The past few days I’ve been mulling over what it is I’m trying to do with my writing. It seems to me that much of my writing centers around the theme of purpose. The characters in my stories are trying to be successful in life. But what exactly does it mean to be a success? Isn’t it, like so many other things, a relative notion? The shifting sand of reality thwarts our search for purpose by redefining it at key moments of our lives. Just when we think we have reached a goal that took years to attain or the fulfillment of a dream, the sand moves us, altering our perception of what it means to have purpose.

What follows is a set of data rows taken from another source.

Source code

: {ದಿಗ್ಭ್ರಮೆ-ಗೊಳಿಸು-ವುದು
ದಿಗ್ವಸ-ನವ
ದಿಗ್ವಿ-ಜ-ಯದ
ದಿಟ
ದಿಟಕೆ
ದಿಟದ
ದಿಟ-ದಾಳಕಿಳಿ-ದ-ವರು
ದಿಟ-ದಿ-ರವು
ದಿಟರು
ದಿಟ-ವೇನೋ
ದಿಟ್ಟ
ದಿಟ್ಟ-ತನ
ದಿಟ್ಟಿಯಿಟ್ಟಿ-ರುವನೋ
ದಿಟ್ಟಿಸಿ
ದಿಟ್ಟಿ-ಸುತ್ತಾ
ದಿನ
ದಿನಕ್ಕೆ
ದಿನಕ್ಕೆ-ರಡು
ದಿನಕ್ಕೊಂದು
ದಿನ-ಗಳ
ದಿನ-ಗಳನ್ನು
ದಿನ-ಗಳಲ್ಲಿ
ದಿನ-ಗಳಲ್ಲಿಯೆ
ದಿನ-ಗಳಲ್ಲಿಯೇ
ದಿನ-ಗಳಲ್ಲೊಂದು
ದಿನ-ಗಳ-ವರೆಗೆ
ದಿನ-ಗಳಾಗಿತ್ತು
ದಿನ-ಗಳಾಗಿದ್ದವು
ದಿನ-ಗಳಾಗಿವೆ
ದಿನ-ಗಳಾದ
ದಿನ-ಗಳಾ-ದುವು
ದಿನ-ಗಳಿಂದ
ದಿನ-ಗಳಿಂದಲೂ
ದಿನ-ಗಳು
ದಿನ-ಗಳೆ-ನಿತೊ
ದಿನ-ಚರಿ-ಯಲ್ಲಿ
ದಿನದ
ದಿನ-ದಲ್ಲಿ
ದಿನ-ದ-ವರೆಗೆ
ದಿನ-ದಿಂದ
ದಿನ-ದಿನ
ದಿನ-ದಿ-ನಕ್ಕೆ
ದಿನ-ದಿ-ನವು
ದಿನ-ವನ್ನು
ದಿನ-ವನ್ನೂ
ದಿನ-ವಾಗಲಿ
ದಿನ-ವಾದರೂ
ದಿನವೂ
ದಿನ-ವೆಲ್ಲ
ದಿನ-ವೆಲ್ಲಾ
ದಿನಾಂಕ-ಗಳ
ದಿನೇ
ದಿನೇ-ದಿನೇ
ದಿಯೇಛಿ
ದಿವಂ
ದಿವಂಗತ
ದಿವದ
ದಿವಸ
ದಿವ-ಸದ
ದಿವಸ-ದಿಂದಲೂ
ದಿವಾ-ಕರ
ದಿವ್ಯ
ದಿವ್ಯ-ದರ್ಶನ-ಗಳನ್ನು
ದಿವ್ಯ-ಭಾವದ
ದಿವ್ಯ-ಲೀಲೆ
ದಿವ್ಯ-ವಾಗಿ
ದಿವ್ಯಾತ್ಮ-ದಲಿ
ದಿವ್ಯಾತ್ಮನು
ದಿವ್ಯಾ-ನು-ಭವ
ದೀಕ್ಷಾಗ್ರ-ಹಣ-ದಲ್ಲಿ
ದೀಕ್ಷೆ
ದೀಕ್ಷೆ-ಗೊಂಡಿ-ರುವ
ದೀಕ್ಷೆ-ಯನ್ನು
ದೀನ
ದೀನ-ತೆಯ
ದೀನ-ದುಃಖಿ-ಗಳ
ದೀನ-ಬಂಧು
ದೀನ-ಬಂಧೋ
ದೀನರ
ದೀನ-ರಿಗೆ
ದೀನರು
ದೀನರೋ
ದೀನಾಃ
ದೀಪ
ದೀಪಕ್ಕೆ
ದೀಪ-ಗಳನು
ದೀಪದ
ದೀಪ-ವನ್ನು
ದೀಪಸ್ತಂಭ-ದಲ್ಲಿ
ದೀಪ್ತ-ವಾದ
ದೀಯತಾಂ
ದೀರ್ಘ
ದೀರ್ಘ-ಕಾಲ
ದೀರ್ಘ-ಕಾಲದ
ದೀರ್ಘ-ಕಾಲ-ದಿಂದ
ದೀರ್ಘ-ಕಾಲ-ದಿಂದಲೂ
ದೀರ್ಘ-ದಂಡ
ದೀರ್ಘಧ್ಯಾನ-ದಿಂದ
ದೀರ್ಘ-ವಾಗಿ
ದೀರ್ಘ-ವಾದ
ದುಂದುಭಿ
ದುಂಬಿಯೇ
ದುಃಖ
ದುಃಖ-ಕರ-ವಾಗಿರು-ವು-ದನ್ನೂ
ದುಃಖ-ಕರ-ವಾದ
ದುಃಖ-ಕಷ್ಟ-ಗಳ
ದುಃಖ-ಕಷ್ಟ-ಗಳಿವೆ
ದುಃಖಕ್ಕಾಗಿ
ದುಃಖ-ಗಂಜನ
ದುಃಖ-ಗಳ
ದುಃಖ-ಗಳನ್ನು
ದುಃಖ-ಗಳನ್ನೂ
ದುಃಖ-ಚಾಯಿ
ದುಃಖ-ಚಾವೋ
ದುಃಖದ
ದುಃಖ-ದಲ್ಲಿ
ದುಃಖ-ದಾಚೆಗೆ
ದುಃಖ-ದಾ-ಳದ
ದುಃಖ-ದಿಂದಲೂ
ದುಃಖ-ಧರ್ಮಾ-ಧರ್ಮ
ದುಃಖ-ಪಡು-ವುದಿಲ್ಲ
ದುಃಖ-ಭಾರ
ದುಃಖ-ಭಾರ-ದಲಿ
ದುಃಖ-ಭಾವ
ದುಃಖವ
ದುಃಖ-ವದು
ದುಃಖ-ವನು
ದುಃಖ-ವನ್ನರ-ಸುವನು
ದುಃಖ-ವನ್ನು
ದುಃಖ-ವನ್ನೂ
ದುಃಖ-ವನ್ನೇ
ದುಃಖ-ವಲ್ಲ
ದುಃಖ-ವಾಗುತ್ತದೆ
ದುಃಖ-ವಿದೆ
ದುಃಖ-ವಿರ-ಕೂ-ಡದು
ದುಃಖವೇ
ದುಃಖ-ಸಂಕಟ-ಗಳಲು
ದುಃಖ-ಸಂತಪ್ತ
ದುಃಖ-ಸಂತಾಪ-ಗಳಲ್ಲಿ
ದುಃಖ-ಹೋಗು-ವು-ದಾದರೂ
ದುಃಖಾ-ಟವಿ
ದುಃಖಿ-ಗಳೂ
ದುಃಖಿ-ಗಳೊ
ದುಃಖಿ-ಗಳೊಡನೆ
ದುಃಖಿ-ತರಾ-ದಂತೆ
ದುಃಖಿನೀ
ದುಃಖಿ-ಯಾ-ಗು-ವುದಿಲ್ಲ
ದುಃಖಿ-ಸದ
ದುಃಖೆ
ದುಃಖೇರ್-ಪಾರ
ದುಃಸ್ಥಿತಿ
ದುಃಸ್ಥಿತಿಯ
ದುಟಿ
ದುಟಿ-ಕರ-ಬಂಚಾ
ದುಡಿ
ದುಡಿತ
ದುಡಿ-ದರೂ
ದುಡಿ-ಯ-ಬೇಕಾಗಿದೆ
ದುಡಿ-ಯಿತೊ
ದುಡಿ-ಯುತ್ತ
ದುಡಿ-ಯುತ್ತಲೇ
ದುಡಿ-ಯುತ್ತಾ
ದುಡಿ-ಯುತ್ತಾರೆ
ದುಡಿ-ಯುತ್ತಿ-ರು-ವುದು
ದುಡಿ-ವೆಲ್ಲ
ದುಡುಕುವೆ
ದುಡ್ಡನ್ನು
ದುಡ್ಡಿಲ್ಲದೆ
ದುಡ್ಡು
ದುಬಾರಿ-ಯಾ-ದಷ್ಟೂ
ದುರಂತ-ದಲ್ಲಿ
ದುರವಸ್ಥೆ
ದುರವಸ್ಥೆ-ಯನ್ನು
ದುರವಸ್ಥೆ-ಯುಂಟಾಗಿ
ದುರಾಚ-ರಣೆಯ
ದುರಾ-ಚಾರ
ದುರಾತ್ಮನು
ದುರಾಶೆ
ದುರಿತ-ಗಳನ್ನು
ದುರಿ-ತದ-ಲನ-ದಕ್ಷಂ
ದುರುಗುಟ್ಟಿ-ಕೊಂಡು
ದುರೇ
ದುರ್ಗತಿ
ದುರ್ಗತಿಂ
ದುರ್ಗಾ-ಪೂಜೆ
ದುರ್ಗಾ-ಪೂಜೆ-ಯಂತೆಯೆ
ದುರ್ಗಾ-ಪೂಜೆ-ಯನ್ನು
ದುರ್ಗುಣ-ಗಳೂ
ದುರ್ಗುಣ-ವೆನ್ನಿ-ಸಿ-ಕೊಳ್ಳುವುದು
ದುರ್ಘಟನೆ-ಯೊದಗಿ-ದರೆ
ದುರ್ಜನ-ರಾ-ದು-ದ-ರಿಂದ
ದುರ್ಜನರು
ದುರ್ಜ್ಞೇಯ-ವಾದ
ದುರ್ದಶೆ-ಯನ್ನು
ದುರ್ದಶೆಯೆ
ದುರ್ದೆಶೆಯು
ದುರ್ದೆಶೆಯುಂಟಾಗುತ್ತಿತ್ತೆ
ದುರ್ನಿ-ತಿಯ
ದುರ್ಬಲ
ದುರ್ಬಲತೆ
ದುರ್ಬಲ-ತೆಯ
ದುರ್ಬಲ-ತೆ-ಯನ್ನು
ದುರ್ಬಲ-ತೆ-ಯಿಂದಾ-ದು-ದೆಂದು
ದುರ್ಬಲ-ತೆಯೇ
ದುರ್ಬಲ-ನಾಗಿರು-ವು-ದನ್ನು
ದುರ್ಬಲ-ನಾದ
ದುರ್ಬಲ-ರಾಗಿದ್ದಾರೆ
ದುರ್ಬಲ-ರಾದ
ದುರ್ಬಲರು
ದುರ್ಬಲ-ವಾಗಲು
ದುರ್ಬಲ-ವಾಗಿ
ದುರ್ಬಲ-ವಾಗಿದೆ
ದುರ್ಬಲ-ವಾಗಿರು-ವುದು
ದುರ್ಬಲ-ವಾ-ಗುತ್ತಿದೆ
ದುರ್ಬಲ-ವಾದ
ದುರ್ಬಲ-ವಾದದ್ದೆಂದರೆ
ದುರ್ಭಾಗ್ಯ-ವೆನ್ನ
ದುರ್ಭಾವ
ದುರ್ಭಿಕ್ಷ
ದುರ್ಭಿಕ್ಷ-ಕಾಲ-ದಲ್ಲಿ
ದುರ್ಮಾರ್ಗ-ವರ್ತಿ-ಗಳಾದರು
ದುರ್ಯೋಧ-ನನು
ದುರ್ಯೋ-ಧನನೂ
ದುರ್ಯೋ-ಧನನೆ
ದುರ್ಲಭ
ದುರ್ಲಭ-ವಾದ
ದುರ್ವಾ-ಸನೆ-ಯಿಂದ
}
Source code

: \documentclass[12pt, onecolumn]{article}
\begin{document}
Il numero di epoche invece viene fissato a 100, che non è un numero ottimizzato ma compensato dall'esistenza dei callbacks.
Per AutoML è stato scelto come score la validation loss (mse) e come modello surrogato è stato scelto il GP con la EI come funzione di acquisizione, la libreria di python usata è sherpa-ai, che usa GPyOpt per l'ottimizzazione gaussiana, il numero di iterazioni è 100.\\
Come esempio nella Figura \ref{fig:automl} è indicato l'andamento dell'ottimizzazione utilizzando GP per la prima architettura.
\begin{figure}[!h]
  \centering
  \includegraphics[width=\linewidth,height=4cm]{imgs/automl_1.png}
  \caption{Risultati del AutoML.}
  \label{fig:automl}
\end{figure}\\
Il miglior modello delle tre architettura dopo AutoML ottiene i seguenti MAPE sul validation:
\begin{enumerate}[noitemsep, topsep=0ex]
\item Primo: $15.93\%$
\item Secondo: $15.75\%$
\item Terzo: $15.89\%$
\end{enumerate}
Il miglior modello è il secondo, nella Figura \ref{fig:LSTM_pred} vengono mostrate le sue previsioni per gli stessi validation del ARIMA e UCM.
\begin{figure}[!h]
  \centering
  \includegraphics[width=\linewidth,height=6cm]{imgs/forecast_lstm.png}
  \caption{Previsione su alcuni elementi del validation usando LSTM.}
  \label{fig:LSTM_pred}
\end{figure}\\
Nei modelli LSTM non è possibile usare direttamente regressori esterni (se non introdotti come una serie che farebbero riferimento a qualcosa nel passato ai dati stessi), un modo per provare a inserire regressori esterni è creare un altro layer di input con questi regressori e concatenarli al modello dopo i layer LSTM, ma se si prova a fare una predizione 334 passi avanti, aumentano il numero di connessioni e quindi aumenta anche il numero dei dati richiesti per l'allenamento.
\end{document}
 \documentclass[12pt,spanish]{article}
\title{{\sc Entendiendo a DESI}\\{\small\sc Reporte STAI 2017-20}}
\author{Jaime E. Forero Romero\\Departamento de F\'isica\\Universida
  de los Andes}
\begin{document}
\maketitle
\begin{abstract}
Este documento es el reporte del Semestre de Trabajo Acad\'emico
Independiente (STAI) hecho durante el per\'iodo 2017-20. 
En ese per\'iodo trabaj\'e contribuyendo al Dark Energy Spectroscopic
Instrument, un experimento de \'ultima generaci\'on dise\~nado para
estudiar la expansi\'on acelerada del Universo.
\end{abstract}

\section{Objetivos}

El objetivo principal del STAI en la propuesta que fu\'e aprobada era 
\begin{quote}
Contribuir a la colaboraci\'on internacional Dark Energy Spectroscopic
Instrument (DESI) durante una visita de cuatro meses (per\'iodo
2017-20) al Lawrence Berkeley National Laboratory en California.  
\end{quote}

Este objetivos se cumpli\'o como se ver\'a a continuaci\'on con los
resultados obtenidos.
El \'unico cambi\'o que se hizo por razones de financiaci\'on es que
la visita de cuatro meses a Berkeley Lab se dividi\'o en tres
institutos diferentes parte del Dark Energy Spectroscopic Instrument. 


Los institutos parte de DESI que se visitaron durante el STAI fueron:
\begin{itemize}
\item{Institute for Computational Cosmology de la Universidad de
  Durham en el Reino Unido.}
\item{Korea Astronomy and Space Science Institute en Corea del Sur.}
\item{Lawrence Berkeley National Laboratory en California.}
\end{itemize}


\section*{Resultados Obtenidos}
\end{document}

Faith, as Richard Niebuhr defines it, is center of value and loyalty. I appreciate that definition. It’s based on the premise that each individual has a center of value, something which they hold as the center of their being, their purpose. For some it’s God. For others, it’s family. Still others, it’s a goal or and idea. But everyone has a center of value, that thing that has a personal value above all else. (Loyalty refers to the devotion of the individual to their center of value.) Faith, then, moves beyond the realm of religion and into the practicality of our lives. Faith is not dependent on religion even though religion requires faith. Faith speaks to every individual. It defines our purpose.
I wonder what can occur that would alter a person’s faith. What circumstances undermine our faith or cause us to lose it completely? How can it be regained? Faith is essential to humanity. It makes us human. For that reason it must be cherished, even coveted. Certainly it advises the stories I write.